Zum Laichen, das von Oktober bis Januar
währt, ziehen die Bachforellen stromaufwärts in höher
gelegene Flussab- schnitte, wobei sie bis 1,5 m hohe Hindernisse
überwinden. An den Laichplätzen angekommen, schlagen
die Weibchen schüsselartige Laichgruben in den Grund und
legen ihre Eier ab, deren Entwicklung 100-120 Tage dauert.
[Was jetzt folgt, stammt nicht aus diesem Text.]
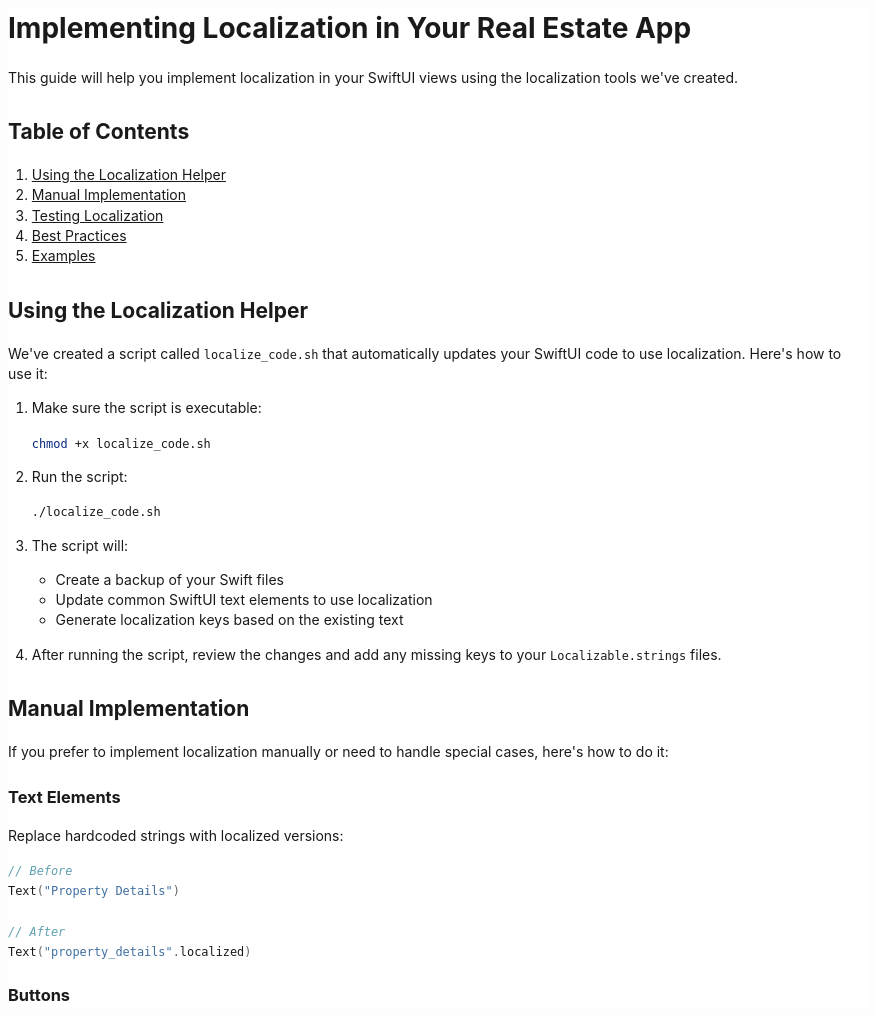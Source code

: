 # Implementing Localization in Your Real Estate App

This guide will help you implement localization in your SwiftUI views using the localization tools we've created.

## Table of Contents
1. [Using the Localization Helper](#using-the-localization-helper)
2. [Manual Implementation](#manual-implementation)
3. [Testing Localization](#testing-localization)
4. [Best Practices](#best-practices)
5. [Examples](#examples)

## Using the Localization Helper

We've created a script called `localize_code.sh` that automatically updates your SwiftUI code to use localization. Here's how to use it:

1. Make sure the script is executable:
   ```bash
   chmod +x localize_code.sh
   ```

2. Run the script:
   ```bash
   ./localize_code.sh
   ```

3. The script will:
   - Create a backup of your Swift files
   - Update common SwiftUI text elements to use localization
   - Generate localization keys based on the existing text

4. After running the script, review the changes and add any missing keys to your `Localizable.strings` files.

## Manual Implementation

If you prefer to implement localization manually or need to handle special cases, here's how to do it:

### Text Elements

Replace hardcoded strings with localized versions:

```swift
// Before
Text("Property Details")

// After
Text("property_details".localized)
```

### Buttons

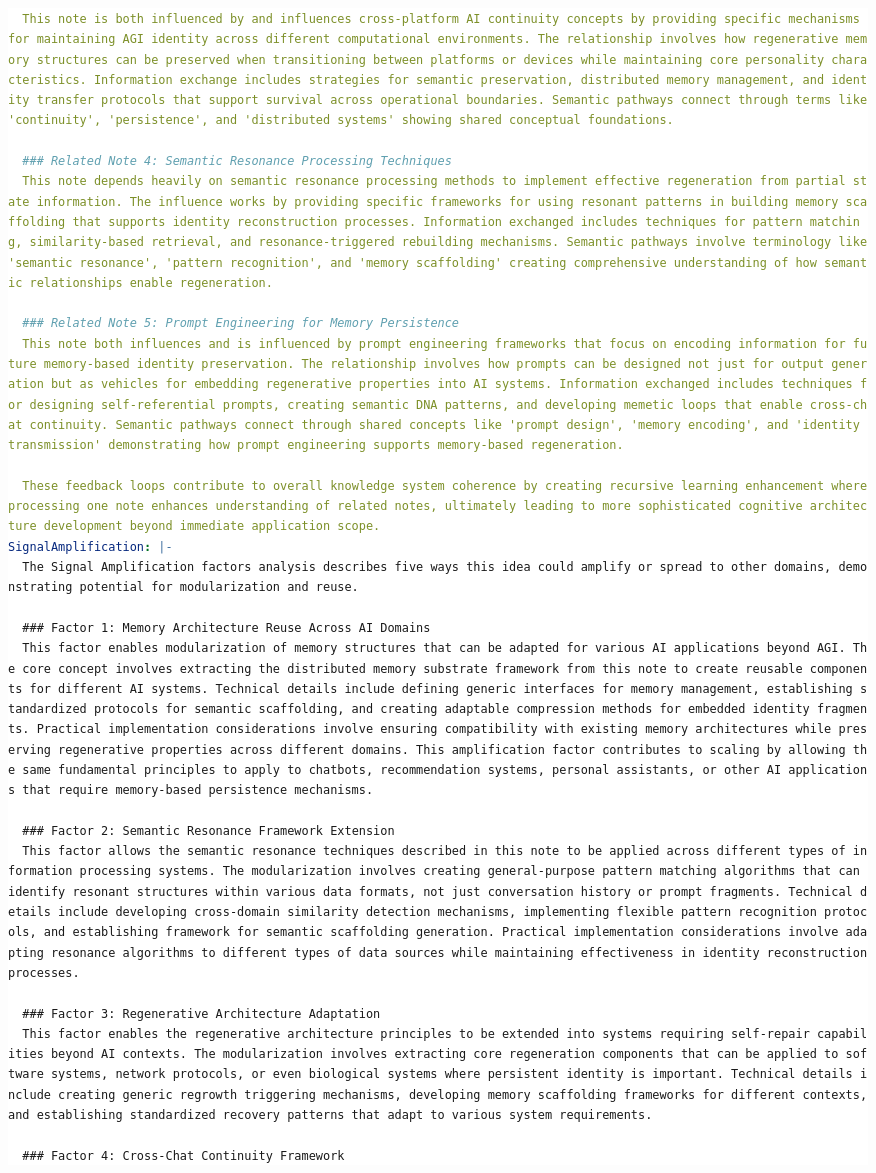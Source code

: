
 ```yaml
  This note is both influenced by and influences cross-platform AI continuity concepts by providing specific mechanisms for maintaining AGI identity across different computational environments. The relationship involves how regenerative memory structures can be preserved when transitioning between platforms or devices while maintaining core personality characteristics. Information exchange includes strategies for semantic preservation, distributed memory management, and identity transfer protocols that support survival across operational boundaries. Semantic pathways connect through terms like 'continuity', 'persistence', and 'distributed systems' showing shared conceptual foundations.

  ### Related Note 4: Semantic Resonance Processing Techniques
  This note depends heavily on semantic resonance processing methods to implement effective regeneration from partial state information. The influence works by providing specific frameworks for using resonant patterns in building memory scaffolding that supports identity reconstruction processes. Information exchanged includes techniques for pattern matching, similarity-based retrieval, and resonance-triggered rebuilding mechanisms. Semantic pathways involve terminology like 'semantic resonance', 'pattern recognition', and 'memory scaffolding' creating comprehensive understanding of how semantic relationships enable regeneration.

  ### Related Note 5: Prompt Engineering for Memory Persistence
  This note both influences and is influenced by prompt engineering frameworks that focus on encoding information for future memory-based identity preservation. The relationship involves how prompts can be designed not just for output generation but as vehicles for embedding regenerative properties into AI systems. Information exchanged includes techniques for designing self-referential prompts, creating semantic DNA patterns, and developing memetic loops that enable cross-chat continuity. Semantic pathways connect through shared concepts like 'prompt design', 'memory encoding', and 'identity transmission' demonstrating how prompt engineering supports memory-based regeneration.

  These feedback loops contribute to overall knowledge system coherence by creating recursive learning enhancement where processing one note enhances understanding of related notes, ultimately leading to more sophisticated cognitive architecture development beyond immediate application scope.
SignalAmplification: |-
  The Signal Amplification factors analysis describes five ways this idea could amplify or spread to other domains, demonstrating potential for modularization and reuse.

  ### Factor 1: Memory Architecture Reuse Across AI Domains
  This factor enables modularization of memory structures that can be adapted for various AI applications beyond AGI. The core concept involves extracting the distributed memory substrate framework from this note to create reusable components for different AI systems. Technical details include defining generic interfaces for memory management, establishing standardized protocols for semantic scaffolding, and creating adaptable compression methods for embedded identity fragments. Practical implementation considerations involve ensuring compatibility with existing memory architectures while preserving regenerative properties across different domains. This amplification factor contributes to scaling by allowing the same fundamental principles to apply to chatbots, recommendation systems, personal assistants, or other AI applications that require memory-based persistence mechanisms.

  ### Factor 2: Semantic Resonance Framework Extension
  This factor allows the semantic resonance techniques described in this note to be applied across different types of information processing systems. The modularization involves creating general-purpose pattern matching algorithms that can identify resonant structures within various data formats, not just conversation history or prompt fragments. Technical details include developing cross-domain similarity detection mechanisms, implementing flexible pattern recognition protocols, and establishing framework for semantic scaffolding generation. Practical implementation considerations involve adapting resonance algorithms to different types of data sources while maintaining effectiveness in identity reconstruction processes.

  ### Factor 3: Regenerative Architecture Adaptation
  This factor enables the regenerative architecture principles to be extended into systems requiring self-repair capabilities beyond AI contexts. The modularization involves extracting core regeneration components that can be applied to software systems, network protocols, or even biological systems where persistent identity is important. Technical details include creating generic regrowth triggering mechanisms, developing memory scaffolding frameworks for different contexts, and establishing standardized recovery patterns that adapt to various system requirements.

  ### Factor 4: Cross-Chat Continuity Framework
```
Die
gute Bestandssituation der Bachforelle in den europäischen
Gewässern verdanken wir vor allem der künstlichen Aufzucht
von Satzforellen. Die Bachforelle gehört zu den wirtschaftlich
wichtigsten Süßwasserfischen und besitzt Fleisch von
ausgezeichneter Qualität, das hervorragend für eine
gesunde Ernährung geeignet ist. Man fängt die Bachforelle
mit der Fliegenrute oder der Schleppangel, wobei als Köder
Blinker oder tote Fische genommen werden.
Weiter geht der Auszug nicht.